Data records →
·····

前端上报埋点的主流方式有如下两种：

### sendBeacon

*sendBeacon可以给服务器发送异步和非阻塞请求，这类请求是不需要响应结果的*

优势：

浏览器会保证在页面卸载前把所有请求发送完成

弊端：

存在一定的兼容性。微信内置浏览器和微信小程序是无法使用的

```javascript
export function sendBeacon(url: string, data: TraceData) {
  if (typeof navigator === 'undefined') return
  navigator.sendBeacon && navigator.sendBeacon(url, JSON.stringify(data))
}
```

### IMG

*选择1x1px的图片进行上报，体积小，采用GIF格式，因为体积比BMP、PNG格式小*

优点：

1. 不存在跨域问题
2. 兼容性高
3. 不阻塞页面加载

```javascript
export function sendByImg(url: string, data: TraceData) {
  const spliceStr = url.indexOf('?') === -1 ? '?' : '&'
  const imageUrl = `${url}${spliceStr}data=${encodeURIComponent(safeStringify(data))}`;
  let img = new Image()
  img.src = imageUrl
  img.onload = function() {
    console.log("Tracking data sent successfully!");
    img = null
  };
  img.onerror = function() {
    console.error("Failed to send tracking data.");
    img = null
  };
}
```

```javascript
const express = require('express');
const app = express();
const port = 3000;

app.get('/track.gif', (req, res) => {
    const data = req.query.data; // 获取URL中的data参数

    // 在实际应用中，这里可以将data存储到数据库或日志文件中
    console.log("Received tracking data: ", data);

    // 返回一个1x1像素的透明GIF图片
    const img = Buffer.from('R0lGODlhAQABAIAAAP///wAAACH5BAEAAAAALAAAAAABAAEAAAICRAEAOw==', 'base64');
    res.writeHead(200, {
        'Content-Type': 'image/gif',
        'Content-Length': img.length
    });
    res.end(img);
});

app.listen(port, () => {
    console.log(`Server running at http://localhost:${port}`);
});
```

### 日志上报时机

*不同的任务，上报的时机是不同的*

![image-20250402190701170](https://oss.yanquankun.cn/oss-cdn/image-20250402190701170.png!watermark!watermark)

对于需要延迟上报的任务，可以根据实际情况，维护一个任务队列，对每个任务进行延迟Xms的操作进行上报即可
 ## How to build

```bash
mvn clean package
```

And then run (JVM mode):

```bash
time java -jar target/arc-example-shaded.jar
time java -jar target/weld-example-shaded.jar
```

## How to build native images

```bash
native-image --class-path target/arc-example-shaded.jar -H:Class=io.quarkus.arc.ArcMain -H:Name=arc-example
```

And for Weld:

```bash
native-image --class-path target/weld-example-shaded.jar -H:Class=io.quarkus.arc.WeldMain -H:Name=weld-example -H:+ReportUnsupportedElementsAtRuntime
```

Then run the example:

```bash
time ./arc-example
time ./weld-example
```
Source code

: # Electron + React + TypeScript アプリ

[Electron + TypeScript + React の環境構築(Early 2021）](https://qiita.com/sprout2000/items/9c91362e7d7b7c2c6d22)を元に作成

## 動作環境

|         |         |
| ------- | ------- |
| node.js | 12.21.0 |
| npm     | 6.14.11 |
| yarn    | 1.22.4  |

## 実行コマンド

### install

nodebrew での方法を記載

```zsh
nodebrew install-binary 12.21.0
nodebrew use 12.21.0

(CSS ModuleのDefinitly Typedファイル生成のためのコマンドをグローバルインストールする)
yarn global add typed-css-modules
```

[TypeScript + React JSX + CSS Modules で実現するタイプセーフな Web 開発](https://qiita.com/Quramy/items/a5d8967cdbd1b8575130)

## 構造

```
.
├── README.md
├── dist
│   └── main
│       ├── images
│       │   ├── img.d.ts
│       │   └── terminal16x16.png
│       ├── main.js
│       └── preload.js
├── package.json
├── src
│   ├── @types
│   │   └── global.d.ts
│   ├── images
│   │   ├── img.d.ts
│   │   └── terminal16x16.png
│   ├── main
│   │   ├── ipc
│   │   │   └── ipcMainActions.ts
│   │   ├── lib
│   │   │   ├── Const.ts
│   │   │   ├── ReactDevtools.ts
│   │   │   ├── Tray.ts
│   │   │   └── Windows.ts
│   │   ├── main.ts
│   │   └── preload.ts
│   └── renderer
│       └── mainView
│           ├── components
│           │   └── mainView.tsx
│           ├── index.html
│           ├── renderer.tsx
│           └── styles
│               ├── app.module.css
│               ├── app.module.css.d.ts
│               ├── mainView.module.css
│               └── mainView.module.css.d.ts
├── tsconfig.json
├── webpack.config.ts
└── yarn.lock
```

·····

Exercise description → Copy out all lines of the material containing the word "https".

Answer for the task →
![image-20250402190701170](https://oss.yanquankun.cn/oss-cdn/image-20250402190701170.png!watermark!watermark)
[Electron + TypeScript + React の環境構築(Early 2021）](https://qiita.com/sprout2000/items/9c91362e7d7b7c2c6d22)を元に作成
[TypeScript + React JSX + CSS Modules で実現するタイプセーフな Web 開発](https://qiita.com/Quramy/items/a5d8967cdbd1b8575130)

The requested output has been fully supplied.